START Material provided
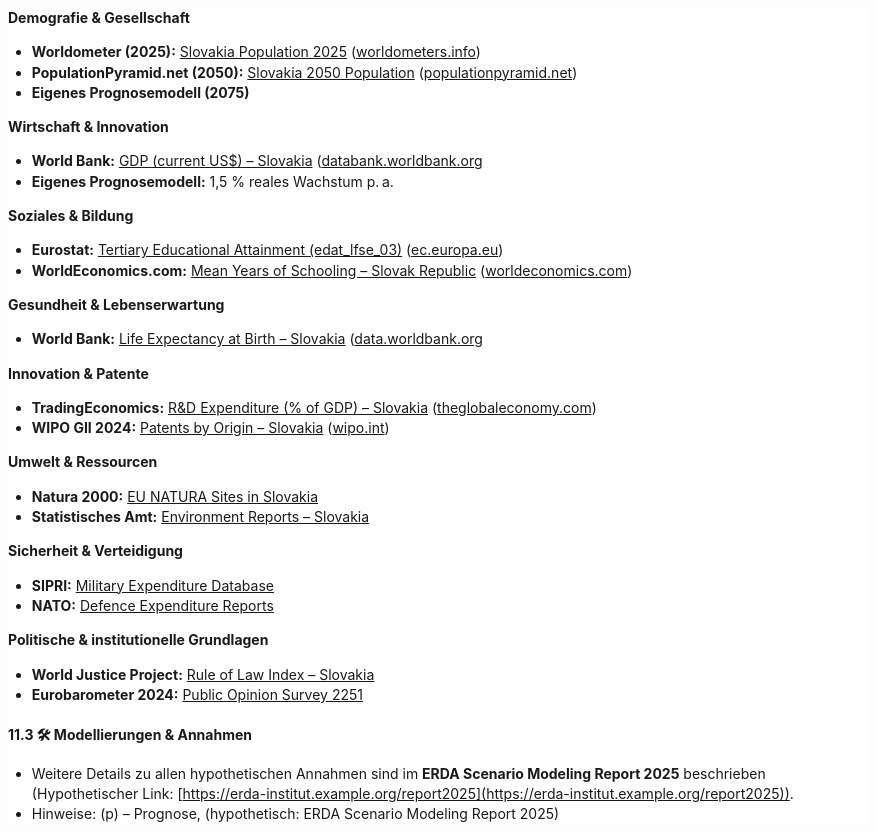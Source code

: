 **Demografie & Gesellschaft**

* **Worldometer (2025):** [Slovakia Population 2025](https://www.worldometers.info/world-population/slovakia-population/) ([worldometers.info](https://www.worldometers.info/world-population/slovakia-population/))
* **PopulationPyramid.net (2050):** [Slovakia 2050 Population](https://www.populationpyramid.net/slovakia/2050/) ([populationpyramid.net](https://www.populationpyramid.net/slovakia/2050/))
* **Eigenes Prognosemodell (2075)**

**Wirtschaft & Innovation**

* **World Bank:** [GDP (current US$) – Slovakia](https://data.worldbank.org/indicator/NY.GDP.MKTP.CD?locations=SK) ([databank.worldbank.org](https://databank.worldbank.org/reports.aspx?country=SVK\&source=2\))
* **Eigenes Prognosemodell:** 1,5 % reales Wachstum p. a.

**Soziales & Bildung**

* **Eurostat:** [Tertiary Educational Attainment (edat\_lfse\_03)](https://ec.europa.eu/eurostat/databrowser/view/EDAT_LFSE_03/) ([ec.europa.eu](https://ec.europa.eu/eurostat/statistics-explained/index.php/Educational_attainment_statistics))
* **WorldEconomics.com:** [Mean Years of Schooling – Slovak Republic](https://www.worldeconomics.com/Indicator-Data/ESG/Social/Mean-Years-of-Schooling/) ([worldeconomics.com](https://www.worldeconomics.com/Indicator-Data/ESG/Social/Mean-Years-of-Schooling/))

**Gesundheit & Lebenserwartung**

* **World Bank:** [Life Expectancy at Birth – Slovakia](https://data.worldbank.org/indicator/SP.DYN.LE00.IN?locations=SK) ([data.worldbank.org](https://data.worldbank.org/indicator/SP.DYN.LE00.IN?locations=SK\))

**Innovation & Patente**

* **TradingEconomics:** [R\&D Expenditure (% of GDP) – Slovakia](https://tradingeconomics.com/slovakia/research-and-development-expenditure-percent-of-gdp-wb-data.html) ([theglobaleconomy.com](https://www.theglobaleconomy.com/Slovakia/Research_and_development/))
* **WIPO GII 2024:** [Patents by Origin – Slovakia](https://www.wipo.int/edocs/gii-ranking/2024/sk.pdf) ([wipo.int](https://www.wipo.int/edocs/gii-ranking/2024/sk.pdf))

**Umwelt & Ressourcen**

* **Natura 2000:** [EU NATURA Sites in Slovakia](https://natura2000.eea.europa.eu/)
* **Statistisches Amt:** [Environment Reports – Slovakia](https://www.statistics.sk/)

**Sicherheit & Verteidigung**

* **SIPRI:** [Military Expenditure Database](https://www.sipri.org/databases/milex)
* **NATO:** [Defence Expenditure Reports](https://www.nato.int/cps/en/natohq/topics_49198.htm)

**Politische & institutionelle Grundlagen**

* **World Justice Project:** [Rule of Law Index – Slovakia](https://worldjusticeproject.org/)
* **Eurobarometer 2024:** [Public Opinion Survey 2251](https://europa.eu/eurobarometer/surveys/survey-detail/2251)

#### 11.3 🛠️ Modellierungen & Annahmen
* Weitere Details zu allen hypothetischen Annahmen sind im **ERDA Scenario Modeling Report 2025** beschrieben (Hypothetischer Link: [https://erda-institut.example.org/report2025](https://erda-institut.example.org/report2025)).
* Hinweise: (p) – Prognose, (hypothetisch: ERDA Scenario Modeling Report 2025)
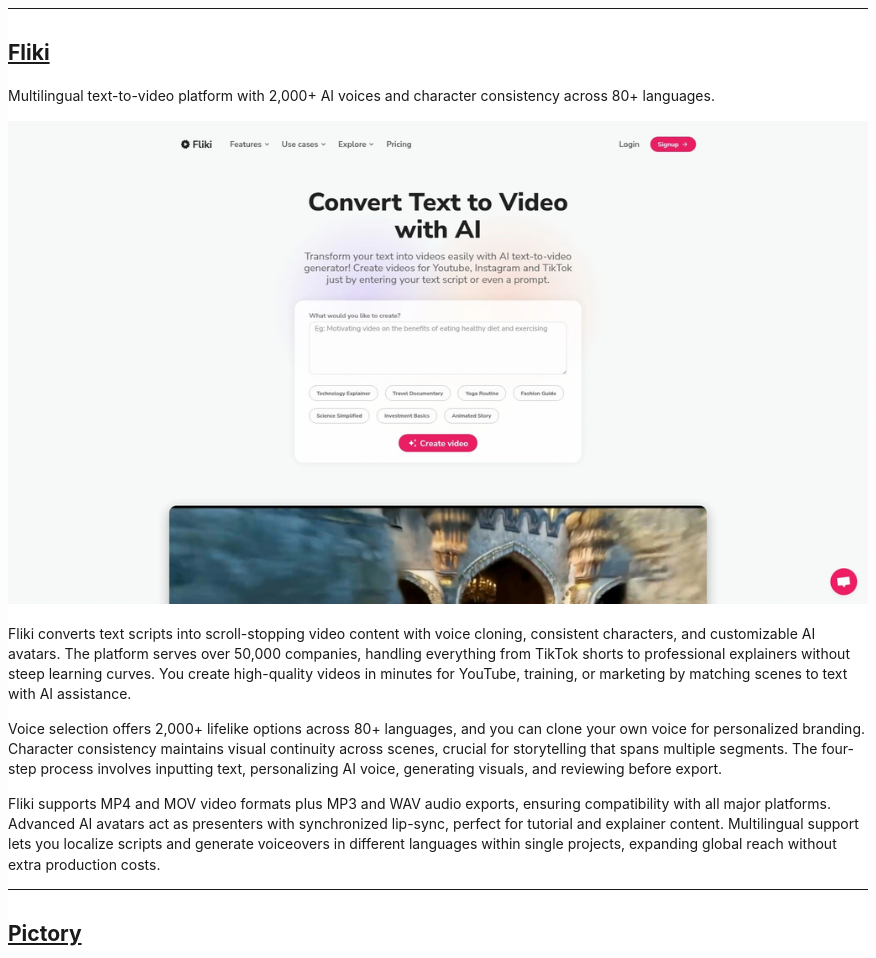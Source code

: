 ***

## **[Fliki](https://fliki.ai/features/text-to-video)**

Multilingual text-to-video platform with 2,000+ AI voices and character consistency across 80+ languages.

![Fliki Screenshot](image/fliki.webp)


Fliki converts text scripts into scroll-stopping video content with voice cloning, consistent characters, and customizable AI avatars. The platform serves over 50,000 companies, handling everything from TikTok shorts to professional explainers without steep learning curves. You create high-quality videos in minutes for YouTube, training, or marketing by matching scenes to text with AI assistance.

Voice selection offers 2,000+ lifelike options across 80+ languages, and you can clone your own voice for personalized branding. Character consistency maintains visual continuity across scenes, crucial for storytelling that spans multiple segments. The four-step process involves inputting text, personalizing AI voice, generating visuals, and reviewing before export.

Fliki supports MP4 and MOV video formats plus MP3 and WAV audio exports, ensuring compatibility with all major platforms. Advanced AI avatars act as presenters with synchronized lip-sync, perfect for tutorial and explainer content. Multilingual support lets you localize scripts and generate voiceovers in different languages within single projects, expanding global reach without extra production costs.

---

## **[Pictory](https://pictory.ai)**
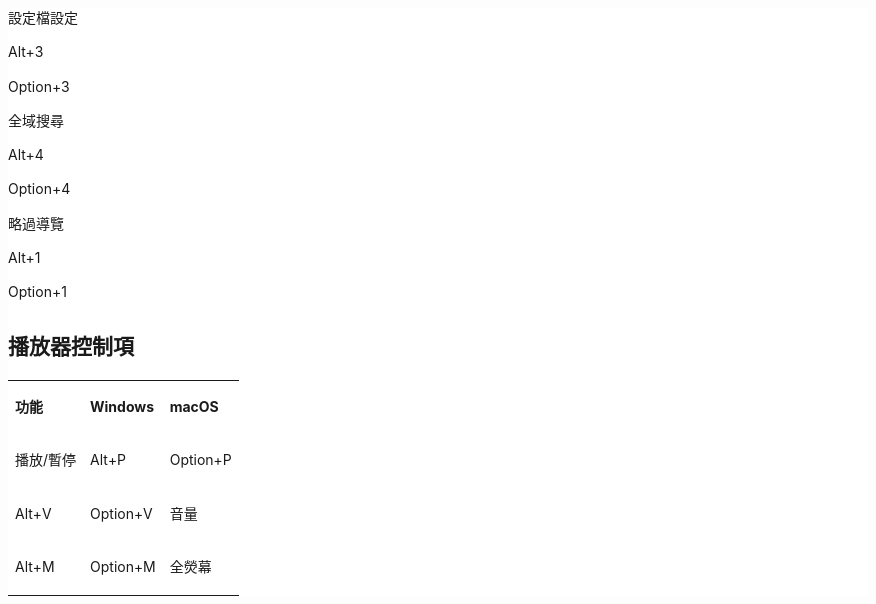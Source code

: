    <td>
    <p>設定檔設定<br></p></td>
   <td>
    <p>Alt+3<br></p></td>
   <td>
    <p>Option+3<br></p></td>
  </tr>
  <tr>
   <td>
    <p>全域搜尋<br></p></td>
   <td>
    <p>Alt+4<br></p></td>
   <td>
    <p>Option+4<br></p></td>
  </tr>
  <tr>
   <td>
    <p>略過導覽<br></p></td>
   <td>
    <p>Alt+1<br></p></td>
   <td>
    <p>Option+1<br></p></td>
  </tr>
 </tbody>
</table>

## 播放器控制項

<table>
 <tbody>
  <tr>
   <td>
    <p><b>功能</b></p></td>
   <td>
    <p><b>Windows</b></p></td>
   <td>
    <p><b>macOS</b></p></td>
  </tr>
  <tr>
   <td>
    <p>播放/暫停</p></td>
   <td>
    <p>Alt+P</p></td>
   <td>
    <p>Option+P</p></td>
  </tr>
  <tr>
   <td>
    <p>Alt+V</p></td>
   <td>
    <p>Option+V</p></td>
   <td>
    <p>音量</p></td>
  </tr>
  <tr>
   <td>
    <p>Alt+M</p></td>
   <td>
    <p>Option+M</p></td>
   <td>
    <p>全熒幕</p></td>
  </tr>
 </tbody>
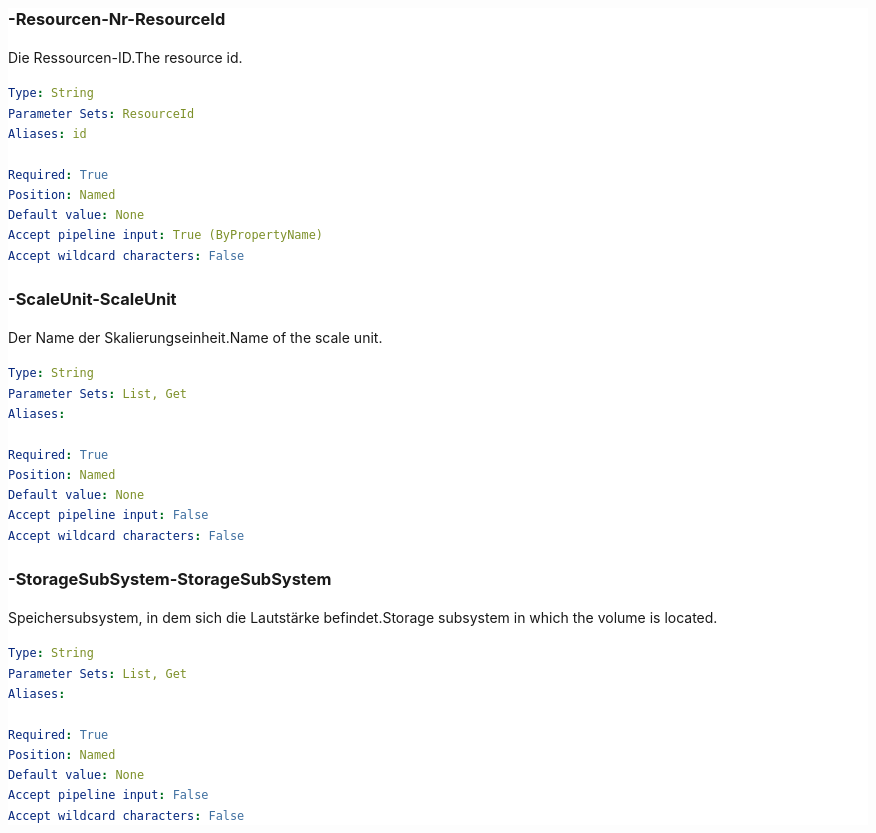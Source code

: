 ### <span data-ttu-id="996e3-124">-Resourcen-Nr</span><span class="sxs-lookup"><span data-stu-id="996e3-124">-ResourceId</span></span>
<span data-ttu-id="996e3-125">Die Ressourcen-ID.</span><span class="sxs-lookup"><span data-stu-id="996e3-125">The resource id.</span></span>

```yaml
Type: String
Parameter Sets: ResourceId
Aliases: id

Required: True
Position: Named
Default value: None
Accept pipeline input: True (ByPropertyName)
Accept wildcard characters: False
```

### <span data-ttu-id="996e3-126">-ScaleUnit</span><span class="sxs-lookup"><span data-stu-id="996e3-126">-ScaleUnit</span></span>
<span data-ttu-id="996e3-127">Der Name der Skalierungseinheit.</span><span class="sxs-lookup"><span data-stu-id="996e3-127">Name of the scale unit.</span></span>

```yaml
Type: String
Parameter Sets: List, Get
Aliases:

Required: True
Position: Named
Default value: None
Accept pipeline input: False
Accept wildcard characters: False
```

### <span data-ttu-id="996e3-128">-StorageSubSystem</span><span class="sxs-lookup"><span data-stu-id="996e3-128">-StorageSubSystem</span></span>
<span data-ttu-id="996e3-129">Speichersubsystem, in dem sich die Lautstärke befindet.</span><span class="sxs-lookup"><span data-stu-id="996e3-129">Storage subsystem in which the volume is located.</span></span>

```yaml
Type: String
Parameter Sets: List, Get
Aliases:

Required: True
Position: Named
Default value: None
Accept pipeline input: False
Accept wildcard characters: False
```
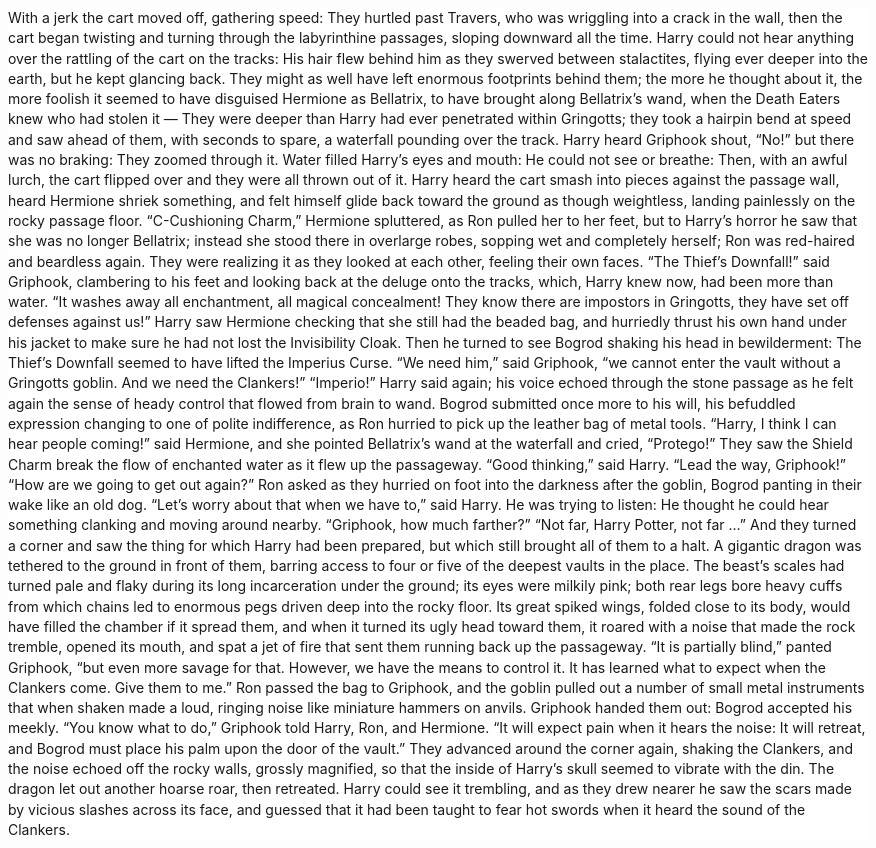 With a jerk the cart moved off, gathering speed: They hurtled past Travers, who was wriggling into a crack in the wall, then the cart began twisting and turning through the labyrinthine passages, sloping downward all the time. Harry could not hear anything over the rattling of the cart on the tracks: His hair flew behind him as they swerved between stalactites, flying ever deeper into the earth, but he kept glancing back. They might as well have left enormous footprints behind them; the more he thought about it, the more foolish it seemed to have disguised Hermione as Bellatrix, to have brought along Bellatrix’s wand, when the Death Eaters knew who had stolen it —
They were deeper than Harry had ever penetrated within Gringotts; they took a hairpin bend at speed and saw ahead of them, with seconds to spare, a waterfall pounding over the track. Harry heard Griphook shout, “No!” but there was no braking: They zoomed through it. Water filled Harry’s eyes and mouth: He could not see or breathe: Then, with an awful lurch, the cart flipped over and they were all thrown out of it. Harry heard the cart smash into pieces against the passage wall, heard Hermione shriek something, and felt himself glide back toward the ground as though weightless, landing painlessly on the rocky passage floor.
“C-Cushioning Charm,” Hermione spluttered, as Ron pulled her to her feet, but to Harry’s horror he saw that she was no longer Bellatrix; instead she stood there in overlarge robes, sopping wet and completely herself; Ron was red-haired and beardless again. They were realizing it as they looked at each other, feeling their own faces.
“The Thief’s Downfall!” said Griphook, clambering to his feet and looking back at the deluge onto the tracks, which, Harry knew now, had been more than water. “It washes away all enchantment, all magical concealment! They know there are impostors in Gringotts, they have set off defenses against us!”
Harry saw Hermione checking that she still had the beaded bag, and hurriedly thrust his own hand under his jacket to make sure he had not lost the Invisibility Cloak. Then he turned to see Bogrod shaking his head in bewilderment: The Thief’s Downfall seemed to have lifted the Imperius Curse.
“We need him,” said Griphook, “we cannot enter the vault without a Gringotts goblin. And we need the Clankers!”
“Imperio!” Harry said again; his voice echoed through the stone passage as he felt again the sense of heady control that flowed from brain to wand. Bogrod submitted once more to his will, his befuddled expression changing to one of polite indifference, as Ron hurried to pick up the leather bag of metal tools.
“Harry, I think I can hear people coming!” said Hermione, and she pointed Bellatrix’s wand at the waterfall and cried, “Protego!” They saw the Shield Charm break the flow of enchanted water as it flew up the passageway.
“Good thinking,” said Harry. “Lead the way, Griphook!”
“How are we going to get out again?” Ron asked as they hurried on foot into the darkness after the goblin, Bogrod panting in their wake like an old dog.
“Let’s worry about that when we have to,” said Harry. He was trying to listen: He thought he could hear something clanking and moving around nearby. “Griphook, how much farther?”
“Not far, Harry Potter, not far …”
And they turned a corner and saw the thing for which Harry had been prepared, but which still brought all of them to a halt.
A gigantic dragon was tethered to the ground in front of them, barring access to four or five of the deepest vaults in the place. The beast’s scales had turned pale and flaky during its long incarceration under the ground; its eyes were milkily pink; both rear legs bore heavy cuffs from which chains led to enormous pegs driven deep into the rocky floor. Its great spiked wings, folded close to its body, would have filled the chamber if it spread them, and when it turned its ugly head toward them, it roared with a noise that made the rock tremble, opened its mouth, and spat a jet of fire that sent them running back up the passageway.
“It is partially blind,” panted Griphook, “but even more savage for that. However, we have the means to control it. It has learned what to expect when the Clankers come. Give them to me.”
Ron passed the bag to Griphook, and the goblin pulled out a number of small metal instruments that when shaken made a loud, ringing noise like miniature hammers on anvils. Griphook handed them out: Bogrod accepted his meekly.
“You know what to do,” Griphook told Harry, Ron, and Hermione. “It will expect pain when it hears the noise: It will retreat, and Bogrod must place his palm upon the door of the vault.”
They advanced around the corner again, shaking the Clankers, and the noise echoed off the rocky walls, grossly magnified, so that the inside of Harry’s skull seemed to vibrate with the din. The dragon let out another hoarse roar, then retreated. Harry could see it trembling, and as they drew nearer he saw the scars made by vicious slashes across its face, and guessed that it had been taught to fear hot swords when it heard the sound of the Clankers.
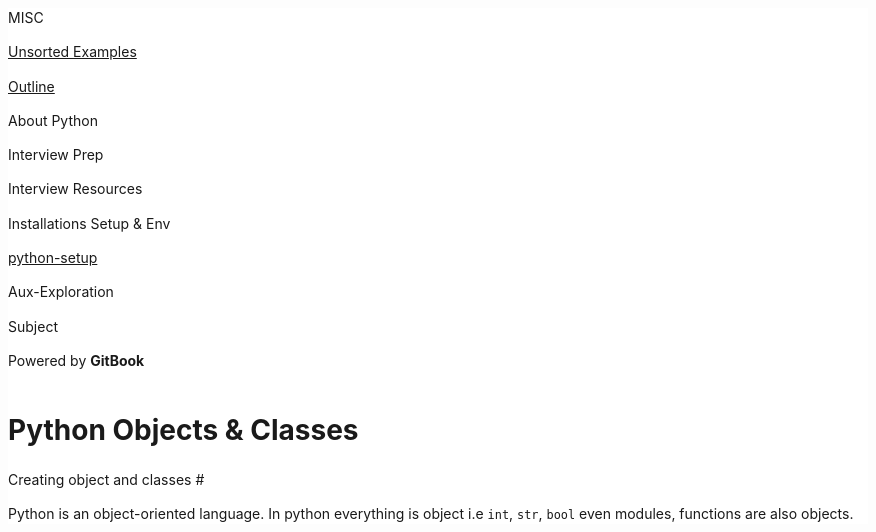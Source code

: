 <span class="text-4505230f--UIH300-2063425d--textContentFamily-49a318e1--navButtonLabel-14a4968f"><span class="text-4505230f--InfoH200-3a8a7a86--textContentFamily-49a318e1">MISC</span></span>

<a href="../../interview-prep/interview-resources/unsorted-examples.html" class="navButton-94f2579c--navButtonClickable-161b88ca"><span class="text-4505230f--UIH300-2063425d--textContentFamily-49a318e1--navButtonLabel-14a4968f">Unsorted Examples</span></a>

<a href="../../misc/outline.html" class="navButton-94f2579c--navButtonClickable-161b88ca"><span class="text-4505230f--UIH300-2063425d--textContentFamily-49a318e1--navButtonLabel-14a4968f">Outline</span></a>

<span class="text-4505230f--UIH300-2063425d--textContentFamily-49a318e1--navButtonLabel-14a4968f">About Python</span>

<span class="text-4505230f--UIH300-2063425d--textContentFamily-49a318e1--navButtonLabel-14a4968f"><span class="text-4505230f--InfoH200-3a8a7a86--textContentFamily-49a318e1">Interview Prep</span></span>

<span class="text-4505230f--UIH300-2063425d--textContentFamily-49a318e1--navButtonLabel-14a4968f">Interview Resources</span>

<span class="text-4505230f--UIH300-2063425d--textContentFamily-49a318e1--navButtonLabel-14a4968f"><span class="text-4505230f--InfoH200-3a8a7a86--textContentFamily-49a318e1">Installations Setup & Env</span></span>

<a href="../../installations-setup-and-env/untitled.html" class="navButton-94f2579c--navButtonClickable-161b88ca"><span class="text-4505230f--UIH300-2063425d--textContentFamily-49a318e1--navButtonLabel-14a4968f">python-setup</span></a>

<span class="text-4505230f--UIH300-2063425d--textContentFamily-49a318e1--navButtonLabel-14a4968f"><span class="text-4505230f--InfoH200-3a8a7a86--textContentFamily-49a318e1">Aux-Exploration</span></span>

<span class="text-4505230f--UIH300-2063425d--textContentFamily-49a318e1--navButtonLabel-14a4968f">Subject</span>

<a href="https://www.gitbook.com/?utm_source=content&amp;utm_medium=trademark&amp;utm_campaign=bgoonz42" class="reset-3c756112--trademark-a8da4b94"></a>

<span class="text-4505230f--TextH200-a3425406--textUIFamily-5ebd8e40">Powered by **GitBook**</span>

<span class="text-4505230f--DisplayH900-bfb998fa--textContentFamily-49a318e1">Python Objects & Classes</span>
=============================================================================================================

<span class="text-4505230f--UIH300-2063425d--textUIFamily-5ebd8e40--text-8ee2c8b2"></span>

<span class="text-4505230f--UIH300-2063425d--textUIFamily-5ebd8e40--text-8ee2c8b2"></span>

<span class="text-4505230f--HeadingH600-23f228db--textContentFamily-49a318e1"><span data-key="00ea93e927df43818793ce74d636f8c1"><span data-offset-key="00ea93e927df43818793ce74d636f8c1:0">Creating object and classes \#</span></span></span>

<span class="text-4505230f--TextH400-3033861f--textContentFamily-49a318e1"><span data-key="e741380fa3ee427c8f61db65c4522b8d"><span data-offset-key="e741380fa3ee427c8f61db65c4522b8d:0">Python is an object-oriented language. In python everything is object i.e </span><span data-offset-key="e741380fa3ee427c8f61db65c4522b8d:1">`int`</span><span data-offset-key="e741380fa3ee427c8f61db65c4522b8d:2">, </span><span data-offset-key="e741380fa3ee427c8f61db65c4522b8d:3">`str`</span><span data-offset-key="e741380fa3ee427c8f61db65c4522b8d:4">, </span><span data-offset-key="e741380fa3ee427c8f61db65c4522b8d:5">`bool`</span><span data-offset-key="e741380fa3ee427c8f61db65c4522b8d:6"> even modules, functions are also objects.</span></span></span>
END Material provided
#### The task
Search the data above for "still" and copy every line where it turns up.

#### Result of the exercise
Harry saw Hermione checking that she still had the beaded bag, and hurriedly thrust his own hand under his jacket to make sure he had not lost the Invisibility Cloak. Then he turned to see Bogrod shaking his head in bewilderment: The Thief’s Downfall seemed to have lifted the Imperius Curse.
And they turned a corner and saw the thing for which Harry had been prepared, but which still brought all of them to a halt.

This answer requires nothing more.